Plain-text document sources

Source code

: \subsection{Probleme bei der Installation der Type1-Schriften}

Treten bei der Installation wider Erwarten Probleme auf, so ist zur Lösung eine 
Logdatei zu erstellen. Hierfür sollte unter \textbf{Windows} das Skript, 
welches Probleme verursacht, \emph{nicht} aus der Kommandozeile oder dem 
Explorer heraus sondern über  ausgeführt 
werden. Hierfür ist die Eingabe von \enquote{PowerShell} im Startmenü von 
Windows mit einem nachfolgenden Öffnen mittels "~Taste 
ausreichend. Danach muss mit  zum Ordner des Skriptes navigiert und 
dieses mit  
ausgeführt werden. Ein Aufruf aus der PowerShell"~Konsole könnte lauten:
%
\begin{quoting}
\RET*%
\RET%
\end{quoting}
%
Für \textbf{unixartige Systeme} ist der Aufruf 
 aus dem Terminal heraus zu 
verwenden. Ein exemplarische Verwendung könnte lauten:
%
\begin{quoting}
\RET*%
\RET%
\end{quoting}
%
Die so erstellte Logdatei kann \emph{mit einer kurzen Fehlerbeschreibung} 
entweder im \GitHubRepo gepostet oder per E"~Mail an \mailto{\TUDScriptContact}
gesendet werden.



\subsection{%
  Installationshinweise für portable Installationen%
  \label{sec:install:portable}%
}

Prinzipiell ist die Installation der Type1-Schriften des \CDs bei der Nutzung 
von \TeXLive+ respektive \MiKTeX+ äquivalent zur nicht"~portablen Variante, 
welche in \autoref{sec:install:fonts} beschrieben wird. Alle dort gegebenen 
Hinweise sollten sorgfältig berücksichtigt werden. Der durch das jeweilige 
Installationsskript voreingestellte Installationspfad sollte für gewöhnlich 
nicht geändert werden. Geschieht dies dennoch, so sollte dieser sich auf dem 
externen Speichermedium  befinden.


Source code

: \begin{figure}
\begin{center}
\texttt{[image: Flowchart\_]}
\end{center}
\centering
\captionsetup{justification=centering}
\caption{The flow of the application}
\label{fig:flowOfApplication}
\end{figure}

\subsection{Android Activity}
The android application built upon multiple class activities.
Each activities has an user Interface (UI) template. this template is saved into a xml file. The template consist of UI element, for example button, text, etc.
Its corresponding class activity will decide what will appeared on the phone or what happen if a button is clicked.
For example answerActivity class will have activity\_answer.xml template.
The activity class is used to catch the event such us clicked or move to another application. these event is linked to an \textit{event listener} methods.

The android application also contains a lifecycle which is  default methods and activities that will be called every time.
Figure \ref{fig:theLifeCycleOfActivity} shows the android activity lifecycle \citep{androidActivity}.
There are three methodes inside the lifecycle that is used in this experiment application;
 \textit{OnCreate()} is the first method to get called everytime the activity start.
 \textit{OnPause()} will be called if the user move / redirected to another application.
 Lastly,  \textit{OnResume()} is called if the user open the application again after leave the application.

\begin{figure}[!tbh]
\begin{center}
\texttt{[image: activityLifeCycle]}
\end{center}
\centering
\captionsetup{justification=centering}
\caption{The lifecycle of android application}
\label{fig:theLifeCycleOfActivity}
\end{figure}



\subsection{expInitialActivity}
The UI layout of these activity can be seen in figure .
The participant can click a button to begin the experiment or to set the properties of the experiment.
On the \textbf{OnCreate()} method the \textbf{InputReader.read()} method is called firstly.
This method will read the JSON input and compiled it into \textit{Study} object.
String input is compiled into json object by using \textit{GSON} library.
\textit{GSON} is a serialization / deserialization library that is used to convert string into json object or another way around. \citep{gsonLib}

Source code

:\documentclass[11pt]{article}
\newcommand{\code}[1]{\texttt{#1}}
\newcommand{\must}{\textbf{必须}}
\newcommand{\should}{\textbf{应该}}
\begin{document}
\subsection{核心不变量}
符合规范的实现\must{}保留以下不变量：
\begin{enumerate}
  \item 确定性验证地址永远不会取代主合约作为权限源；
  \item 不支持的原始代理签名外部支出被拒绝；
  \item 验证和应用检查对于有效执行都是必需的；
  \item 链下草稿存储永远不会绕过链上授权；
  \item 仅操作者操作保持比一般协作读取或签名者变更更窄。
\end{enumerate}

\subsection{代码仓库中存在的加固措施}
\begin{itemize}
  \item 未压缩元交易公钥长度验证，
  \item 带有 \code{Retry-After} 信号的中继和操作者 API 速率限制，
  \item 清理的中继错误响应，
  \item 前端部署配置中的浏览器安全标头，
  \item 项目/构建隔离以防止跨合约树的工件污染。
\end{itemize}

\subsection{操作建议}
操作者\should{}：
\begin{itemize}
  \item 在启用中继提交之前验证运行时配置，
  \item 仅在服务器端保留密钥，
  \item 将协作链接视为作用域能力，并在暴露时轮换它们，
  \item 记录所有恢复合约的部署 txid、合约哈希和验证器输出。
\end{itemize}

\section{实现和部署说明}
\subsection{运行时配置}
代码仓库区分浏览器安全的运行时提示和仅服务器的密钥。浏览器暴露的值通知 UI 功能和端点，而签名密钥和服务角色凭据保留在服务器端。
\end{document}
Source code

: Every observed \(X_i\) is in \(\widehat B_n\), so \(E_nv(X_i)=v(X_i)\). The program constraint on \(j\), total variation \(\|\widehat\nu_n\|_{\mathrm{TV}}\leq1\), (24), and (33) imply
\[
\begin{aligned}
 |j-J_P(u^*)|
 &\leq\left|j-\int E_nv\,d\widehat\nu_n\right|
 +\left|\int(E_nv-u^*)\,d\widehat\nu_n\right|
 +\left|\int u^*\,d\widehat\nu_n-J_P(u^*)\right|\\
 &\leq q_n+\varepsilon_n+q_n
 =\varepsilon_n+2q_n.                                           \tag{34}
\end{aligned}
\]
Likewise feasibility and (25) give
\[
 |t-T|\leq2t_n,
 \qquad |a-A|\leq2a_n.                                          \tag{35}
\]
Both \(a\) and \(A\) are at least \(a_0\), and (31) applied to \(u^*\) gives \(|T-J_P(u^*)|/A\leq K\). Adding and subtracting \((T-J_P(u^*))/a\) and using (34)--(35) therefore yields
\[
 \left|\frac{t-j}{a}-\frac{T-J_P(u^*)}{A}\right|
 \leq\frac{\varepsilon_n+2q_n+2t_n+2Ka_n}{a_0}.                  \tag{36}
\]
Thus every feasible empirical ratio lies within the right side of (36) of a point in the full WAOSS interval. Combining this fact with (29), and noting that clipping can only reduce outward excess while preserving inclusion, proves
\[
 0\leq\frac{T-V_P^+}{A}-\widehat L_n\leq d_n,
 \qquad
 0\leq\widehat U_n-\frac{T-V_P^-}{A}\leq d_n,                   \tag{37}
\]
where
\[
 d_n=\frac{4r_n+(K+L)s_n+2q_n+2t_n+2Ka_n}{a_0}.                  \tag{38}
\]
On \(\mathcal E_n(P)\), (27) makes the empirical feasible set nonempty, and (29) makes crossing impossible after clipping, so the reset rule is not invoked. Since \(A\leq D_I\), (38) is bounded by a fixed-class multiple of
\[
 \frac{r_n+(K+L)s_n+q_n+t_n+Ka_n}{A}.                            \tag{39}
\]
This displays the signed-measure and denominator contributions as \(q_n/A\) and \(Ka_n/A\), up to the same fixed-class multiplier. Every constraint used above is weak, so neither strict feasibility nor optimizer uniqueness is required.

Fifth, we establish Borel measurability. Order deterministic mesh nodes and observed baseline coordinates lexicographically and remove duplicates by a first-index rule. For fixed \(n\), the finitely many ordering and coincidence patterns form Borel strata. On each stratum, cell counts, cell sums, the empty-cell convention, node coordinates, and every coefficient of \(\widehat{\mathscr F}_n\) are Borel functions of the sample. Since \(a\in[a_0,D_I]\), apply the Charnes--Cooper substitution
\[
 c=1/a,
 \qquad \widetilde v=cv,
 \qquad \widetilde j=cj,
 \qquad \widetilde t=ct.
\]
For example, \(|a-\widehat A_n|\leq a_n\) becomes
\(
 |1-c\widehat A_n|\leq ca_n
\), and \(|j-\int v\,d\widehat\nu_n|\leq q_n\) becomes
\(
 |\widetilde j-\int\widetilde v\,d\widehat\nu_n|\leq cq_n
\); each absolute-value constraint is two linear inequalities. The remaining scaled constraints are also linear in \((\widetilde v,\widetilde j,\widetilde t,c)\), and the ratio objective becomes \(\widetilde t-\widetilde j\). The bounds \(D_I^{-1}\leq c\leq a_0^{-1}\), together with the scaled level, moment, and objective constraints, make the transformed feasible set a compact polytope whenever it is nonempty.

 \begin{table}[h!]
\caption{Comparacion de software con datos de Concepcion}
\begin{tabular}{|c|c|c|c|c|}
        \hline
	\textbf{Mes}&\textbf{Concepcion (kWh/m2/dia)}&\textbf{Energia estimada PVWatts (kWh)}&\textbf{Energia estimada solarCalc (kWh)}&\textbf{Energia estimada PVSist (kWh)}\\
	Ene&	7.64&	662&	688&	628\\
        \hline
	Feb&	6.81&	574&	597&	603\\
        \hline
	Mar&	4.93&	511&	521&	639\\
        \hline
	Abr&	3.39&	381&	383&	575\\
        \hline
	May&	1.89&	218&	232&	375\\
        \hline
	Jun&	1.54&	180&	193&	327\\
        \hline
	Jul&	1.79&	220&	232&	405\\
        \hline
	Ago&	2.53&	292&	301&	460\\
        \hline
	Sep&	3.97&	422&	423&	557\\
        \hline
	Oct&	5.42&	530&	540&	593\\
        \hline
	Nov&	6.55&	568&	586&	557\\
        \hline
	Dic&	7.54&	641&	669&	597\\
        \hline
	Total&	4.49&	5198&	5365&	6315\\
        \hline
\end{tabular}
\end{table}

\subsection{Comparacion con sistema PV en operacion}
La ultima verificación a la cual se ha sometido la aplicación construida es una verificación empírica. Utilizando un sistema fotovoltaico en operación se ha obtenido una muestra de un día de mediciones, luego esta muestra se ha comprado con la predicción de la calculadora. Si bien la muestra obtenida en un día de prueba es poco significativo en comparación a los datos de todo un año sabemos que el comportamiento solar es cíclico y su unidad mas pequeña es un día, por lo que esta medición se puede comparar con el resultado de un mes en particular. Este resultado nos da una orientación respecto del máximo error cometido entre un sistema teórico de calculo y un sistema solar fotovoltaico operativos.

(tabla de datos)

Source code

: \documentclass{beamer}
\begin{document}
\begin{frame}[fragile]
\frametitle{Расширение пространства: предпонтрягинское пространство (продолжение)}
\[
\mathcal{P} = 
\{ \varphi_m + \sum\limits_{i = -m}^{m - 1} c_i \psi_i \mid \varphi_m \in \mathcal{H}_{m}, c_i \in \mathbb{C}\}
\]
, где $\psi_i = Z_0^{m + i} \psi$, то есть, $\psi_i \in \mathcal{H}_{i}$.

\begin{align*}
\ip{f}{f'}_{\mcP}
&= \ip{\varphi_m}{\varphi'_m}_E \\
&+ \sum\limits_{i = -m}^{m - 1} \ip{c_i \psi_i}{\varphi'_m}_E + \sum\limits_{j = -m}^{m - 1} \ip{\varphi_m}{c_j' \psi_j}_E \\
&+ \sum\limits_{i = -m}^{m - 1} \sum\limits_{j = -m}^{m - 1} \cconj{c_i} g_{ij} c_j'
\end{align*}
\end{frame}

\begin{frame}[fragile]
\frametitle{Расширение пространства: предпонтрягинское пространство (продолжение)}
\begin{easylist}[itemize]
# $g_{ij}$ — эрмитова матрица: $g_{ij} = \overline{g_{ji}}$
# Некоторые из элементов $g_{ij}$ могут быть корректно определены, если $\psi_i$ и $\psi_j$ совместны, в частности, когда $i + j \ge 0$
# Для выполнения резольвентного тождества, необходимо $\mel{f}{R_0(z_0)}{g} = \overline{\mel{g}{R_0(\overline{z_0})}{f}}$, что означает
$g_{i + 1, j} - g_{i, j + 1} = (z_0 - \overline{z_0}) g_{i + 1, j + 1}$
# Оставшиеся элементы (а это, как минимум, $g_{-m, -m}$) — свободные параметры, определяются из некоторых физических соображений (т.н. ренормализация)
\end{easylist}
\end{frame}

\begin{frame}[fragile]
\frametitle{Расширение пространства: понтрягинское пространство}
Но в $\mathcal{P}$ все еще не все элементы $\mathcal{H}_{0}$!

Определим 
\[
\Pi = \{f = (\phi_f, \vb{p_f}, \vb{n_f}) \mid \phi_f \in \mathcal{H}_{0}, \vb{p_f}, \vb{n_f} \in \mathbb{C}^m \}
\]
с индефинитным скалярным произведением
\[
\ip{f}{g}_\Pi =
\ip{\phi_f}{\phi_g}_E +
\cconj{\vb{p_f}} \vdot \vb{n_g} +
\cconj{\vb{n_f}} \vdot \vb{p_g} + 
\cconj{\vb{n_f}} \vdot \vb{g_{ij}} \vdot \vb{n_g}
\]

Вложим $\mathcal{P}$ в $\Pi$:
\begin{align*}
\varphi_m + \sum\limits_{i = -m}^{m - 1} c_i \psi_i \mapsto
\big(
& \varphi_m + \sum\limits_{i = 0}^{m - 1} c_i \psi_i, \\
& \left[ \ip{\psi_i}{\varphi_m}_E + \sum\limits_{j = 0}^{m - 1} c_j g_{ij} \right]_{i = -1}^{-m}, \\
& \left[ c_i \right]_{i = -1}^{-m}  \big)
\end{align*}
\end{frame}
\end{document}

• Exercise instructions: Retype the first line of the entries and every line after it, please, through the line that contains "Explorer heraus sondern". Add nothing.

• Result of this exercise:
Source code

: \subsection{Probleme bei der Installation der Type1-Schriften}

Treten bei der Installation wider Erwarten Probleme auf, so ist zur Lösung eine 
Logdatei zu erstellen. Hierfür sollte unter \textbf{Windows} das Skript, 
welches Probleme verursacht, \emph{nicht} aus der Kommandozeile oder dem 
Explorer heraus sondern über  ausgeführt 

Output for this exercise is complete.